[Dataset entries]
= = = =

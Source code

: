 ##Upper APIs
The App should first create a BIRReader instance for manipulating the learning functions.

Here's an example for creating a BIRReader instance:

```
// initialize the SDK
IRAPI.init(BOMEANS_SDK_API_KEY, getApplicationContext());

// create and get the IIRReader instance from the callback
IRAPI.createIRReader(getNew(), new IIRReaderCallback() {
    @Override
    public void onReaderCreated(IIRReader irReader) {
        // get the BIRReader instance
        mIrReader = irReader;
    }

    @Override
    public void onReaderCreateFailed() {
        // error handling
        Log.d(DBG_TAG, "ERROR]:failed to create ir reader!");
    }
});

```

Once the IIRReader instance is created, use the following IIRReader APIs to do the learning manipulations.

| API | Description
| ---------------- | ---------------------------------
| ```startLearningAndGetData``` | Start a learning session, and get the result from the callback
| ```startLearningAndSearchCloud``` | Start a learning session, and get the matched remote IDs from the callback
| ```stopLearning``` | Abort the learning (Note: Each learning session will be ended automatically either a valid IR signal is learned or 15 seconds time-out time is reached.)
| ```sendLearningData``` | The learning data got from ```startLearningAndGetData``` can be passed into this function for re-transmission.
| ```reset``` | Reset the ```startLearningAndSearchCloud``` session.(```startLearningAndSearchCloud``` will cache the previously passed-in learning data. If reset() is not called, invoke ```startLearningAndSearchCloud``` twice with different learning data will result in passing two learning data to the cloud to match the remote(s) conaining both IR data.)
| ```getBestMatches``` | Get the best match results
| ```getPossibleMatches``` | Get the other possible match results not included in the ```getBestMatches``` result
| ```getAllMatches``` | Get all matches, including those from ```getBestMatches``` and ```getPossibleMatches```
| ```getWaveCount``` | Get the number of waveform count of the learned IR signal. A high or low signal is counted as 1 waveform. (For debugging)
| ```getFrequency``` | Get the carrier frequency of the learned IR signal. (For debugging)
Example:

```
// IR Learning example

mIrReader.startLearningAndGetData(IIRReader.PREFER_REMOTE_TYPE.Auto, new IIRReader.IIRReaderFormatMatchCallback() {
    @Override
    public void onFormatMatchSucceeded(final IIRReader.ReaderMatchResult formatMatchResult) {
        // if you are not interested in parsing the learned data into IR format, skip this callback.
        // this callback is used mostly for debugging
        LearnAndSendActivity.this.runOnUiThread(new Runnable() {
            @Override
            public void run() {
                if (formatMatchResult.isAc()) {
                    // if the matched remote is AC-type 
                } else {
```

= = = =

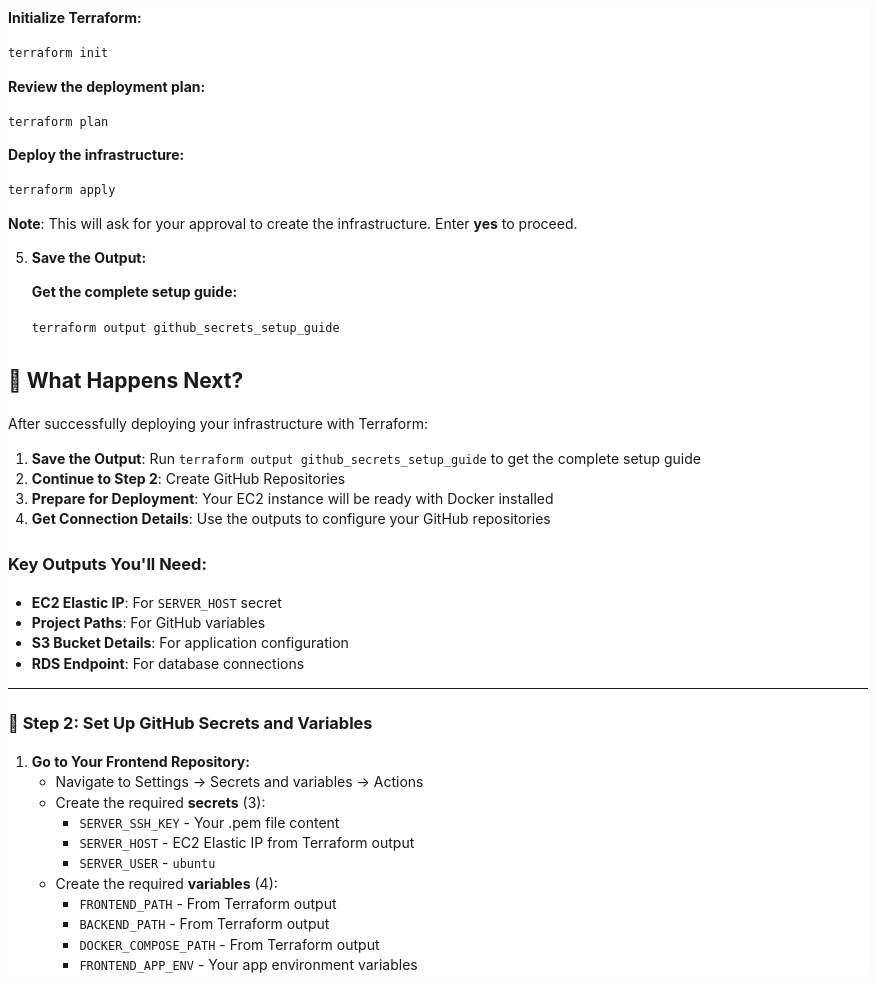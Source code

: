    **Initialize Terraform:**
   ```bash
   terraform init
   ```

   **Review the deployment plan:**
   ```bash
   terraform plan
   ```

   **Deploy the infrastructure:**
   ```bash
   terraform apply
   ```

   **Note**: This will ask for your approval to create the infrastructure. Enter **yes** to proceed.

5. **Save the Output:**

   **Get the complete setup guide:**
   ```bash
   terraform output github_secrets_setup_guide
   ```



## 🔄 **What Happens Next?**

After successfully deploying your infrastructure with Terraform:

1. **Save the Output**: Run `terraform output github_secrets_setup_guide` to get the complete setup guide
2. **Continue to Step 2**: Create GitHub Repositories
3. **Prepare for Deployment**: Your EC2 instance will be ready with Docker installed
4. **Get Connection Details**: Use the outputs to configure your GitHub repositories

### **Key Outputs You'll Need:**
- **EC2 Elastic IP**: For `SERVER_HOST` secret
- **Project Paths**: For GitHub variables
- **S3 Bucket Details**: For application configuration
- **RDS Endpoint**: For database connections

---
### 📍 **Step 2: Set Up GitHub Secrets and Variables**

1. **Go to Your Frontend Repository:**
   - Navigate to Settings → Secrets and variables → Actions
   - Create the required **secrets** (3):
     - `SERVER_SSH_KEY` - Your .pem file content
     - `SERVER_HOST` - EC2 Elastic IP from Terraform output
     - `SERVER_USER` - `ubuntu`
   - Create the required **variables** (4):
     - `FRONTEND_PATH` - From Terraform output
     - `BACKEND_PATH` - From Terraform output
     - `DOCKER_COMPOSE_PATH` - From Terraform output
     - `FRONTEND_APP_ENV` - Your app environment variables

= = = =

» **YOUR GOAL**
What do the lines above say from the one containing "- **S3 Bucket" down to the one containing "IP from Terraform output"? Return them exactly, both end lines included, and only them.

» **WRITTEN ANSWER**
- **S3 Bucket Details**: For application configuration
- **RDS Endpoint**: For database connections

---
### 📍 **Step 2: Set Up GitHub Secrets and Variables**

1. **Go to Your Frontend Repository:**
   - Navigate to Settings → Secrets and variables → Actions
   - Create the required **secrets** (3):
     - `SERVER_SSH_KEY` - Your .pem file content
     - `SERVER_HOST` - EC2 Elastic IP from Terraform output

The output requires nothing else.